Yes, it is the total number of possible subsets of a set of size n
.
density = ncells/(nrows*ncols)
This is the density of the incidence matrix, interesting. I guess this is more an indicator of how big the hyperedges are rather than an indicator of how many hyperedges there are. For example, this density would equal 1
if the hypergraph has a single hyperedge that contains all nodes.
Ok yea my bad. Although 2^n
counts the empty set which I assume we don't want. So I'd say 2^n -1
?
(It also counts all singletons edges which I always feel a bit weird about but oh well)
For some reason Wolfram gave me a more complicated-looking answer when I asked to sum (n choose k)'s.
I agree about the other density. Also, when having multiple edges, it tells you how much their they intersect in terms of nodes, I think. Maybe we can implement it with another name, incidence_density
or something.
https://www.wolframalpha.com/input?i=sum+for+k+%3D+0+to+n+of+%28n+choose+k%29
I did it wrong 👍🏻
So I'd say 2^n -1?
That sounds like a good idea.
Also, when having multiple edges, it tells you how much their they intersect in terms of nodes, I think.

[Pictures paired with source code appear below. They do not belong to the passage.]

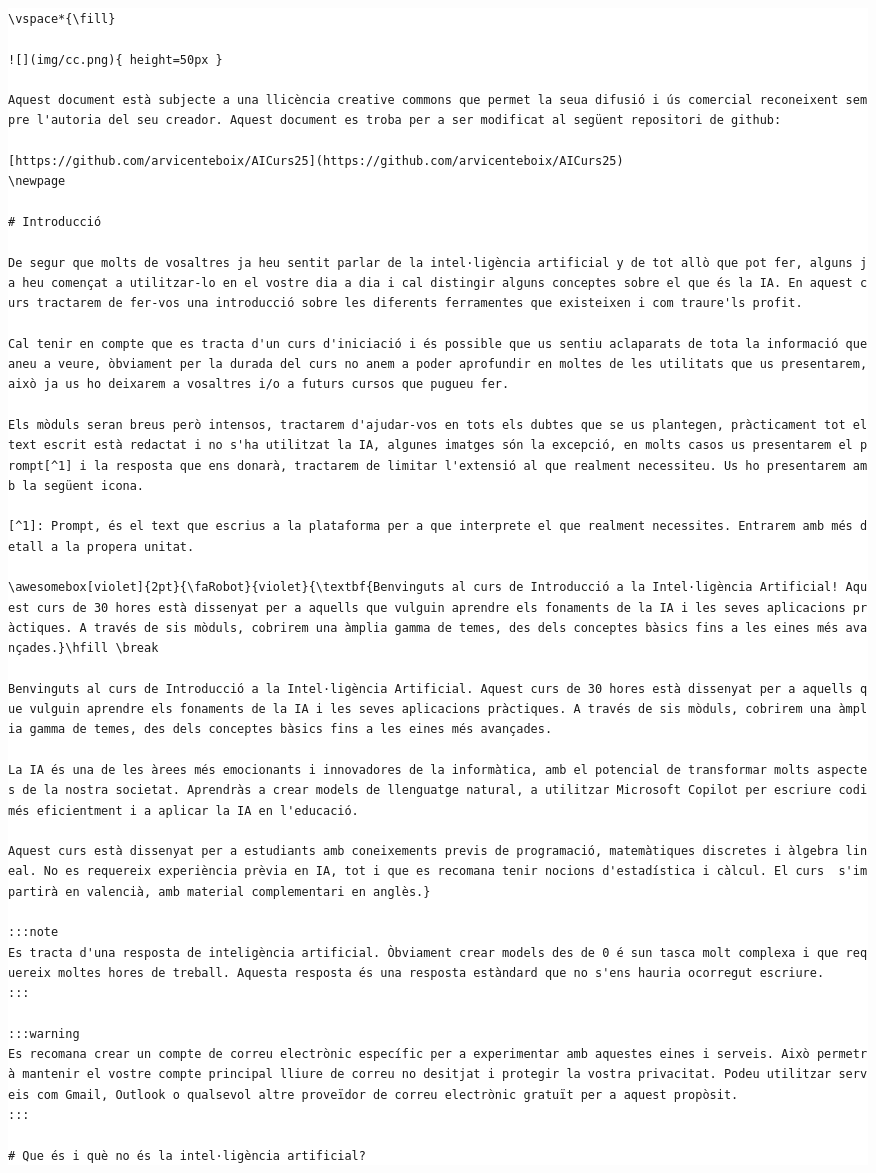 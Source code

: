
 ```
\vspace*{\fill}

![](img/cc.png){ height=50px }

Aquest document està subjecte a una llicència creative commons que permet la seua difusió i ús comercial reconeixent sempre l'autoria del seu creador. Aquest document es troba per a ser modificat al següent repositori de github:

[https://github.com/arvicenteboix/AICurs25](https://github.com/arvicenteboix/AICurs25)
\newpage

# Introducció

De segur que molts de vosaltres ja heu sentit parlar de la intel·ligència artificial y de tot allò que pot fer, alguns ja heu començat a utilitzar-lo en el vostre dia a dia i cal distingir alguns conceptes sobre el que és la IA. En aquest curs tractarem de fer-vos una introducció sobre les diferents ferramentes que existeixen i com traure'ls profit. 

Cal tenir en compte que es tracta d'un curs d'iniciació i és possible que us sentiu aclaparats de tota la informació que aneu a veure, òbviament per la durada del curs no anem a poder aprofundir en moltes de les utilitats que us presentarem, això ja us ho deixarem a vosaltres i/o a futurs cursos que pugueu fer.

Els mòduls seran breus però intensos, tractarem d'ajudar-vos en tots els dubtes que se us plantegen, pràcticament tot el text escrit està redactat i no s'ha utilitzat la IA, algunes imatges són la excepció, en molts casos us presentarem el prompt[^1] i la resposta que ens donarà, tractarem de limitar l'extensió al que realment necessiteu. Us ho presentarem amb la següent icona.

[^1]: Prompt, és el text que escrius a la plataforma per a que interprete el que realment necessites. Entrarem amb més detall a la propera unitat.

\awesomebox[violet]{2pt}{\faRobot}{violet}{\textbf{Benvinguts al curs de Introducció a la Intel·ligència Artificial! Aquest curs de 30 hores està dissenyat per a aquells que vulguin aprendre els fonaments de la IA i les seves aplicacions pràctiques. A través de sis mòduls, cobrirem una àmplia gamma de temes, des dels conceptes bàsics fins a les eines més avançades.}\hfill \break

Benvinguts al curs de Introducció a la Intel·ligència Artificial. Aquest curs de 30 hores està dissenyat per a aquells que vulguin aprendre els fonaments de la IA i les seves aplicacions pràctiques. A través de sis mòduls, cobrirem una àmplia gamma de temes, des dels conceptes bàsics fins a les eines més avançades.

La IA és una de les àrees més emocionants i innovadores de la informàtica, amb el potencial de transformar molts aspectes de la nostra societat. Aprendràs a crear models de llenguatge natural, a utilitzar Microsoft Copilot per escriure codi més eficientment i a aplicar la IA en l'educació.

Aquest curs està dissenyat per a estudiants amb coneixements previs de programació, matemàtiques discretes i àlgebra lineal. No es requereix experiència prèvia en IA, tot i que es recomana tenir nocions d'estadística i càlcul. El curs  s'impartirà en valencià, amb material complementari en anglès.}

:::note
Es tracta d'una resposta de inteligència artificial. Òbviament crear models des de 0 é sun tasca molt complexa i que requereix moltes hores de treball. Aquesta resposta és una resposta estàndard que no s'ens hauria ocorregut escriure.
:::

:::warning
Es recomana crear un compte de correu electrònic específic per a experimentar amb aquestes eines i serveis. Això permetrà mantenir el vostre compte principal lliure de correu no desitjat i protegir la vostra privacitat. Podeu utilitzar serveis com Gmail, Outlook o qualsevol altre proveïdor de correu electrònic gratuït per a aquest propòsit.
:::

# Que és i què no és la intel·ligència artificial?
```

[^2]: https://es.wired.com/articulos/nick-bostrom-hizo-al-mundo-temer-por-la-ia-ahora-pregunta-y-si-es-la-solucion-a-todos-nuestros-problemas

I don't think this is true. If you have exactly two edges of size a
and b
, on n
nodes, then this density is always equal to (a+b)/2n
, regardless of whether the edges are overlapping or not.
Maybe we can implement it with another name, incidence_density or something.
Yes I agree we should also implement it!
I guess in a way this density tells you how many stubs there are in the bipartite representation of the hypergraph divided by the total possible number of stubs without changing the number of nodes or edges.
The other density, the one that divides by 2^n
assumes the total possible number of edges.
That makes sense!
I would add also an option to not count singleton edges, like count_singletons=False
, in which case, I would divide by 2^n-1 - n
. Otherwise the density of a complete graph which has no singleton edges would not be 1.
We could also have a max_order
argument for the global density. If I have a hypergraph with 100 nodes, I will rarely want to know its global density up to order 99.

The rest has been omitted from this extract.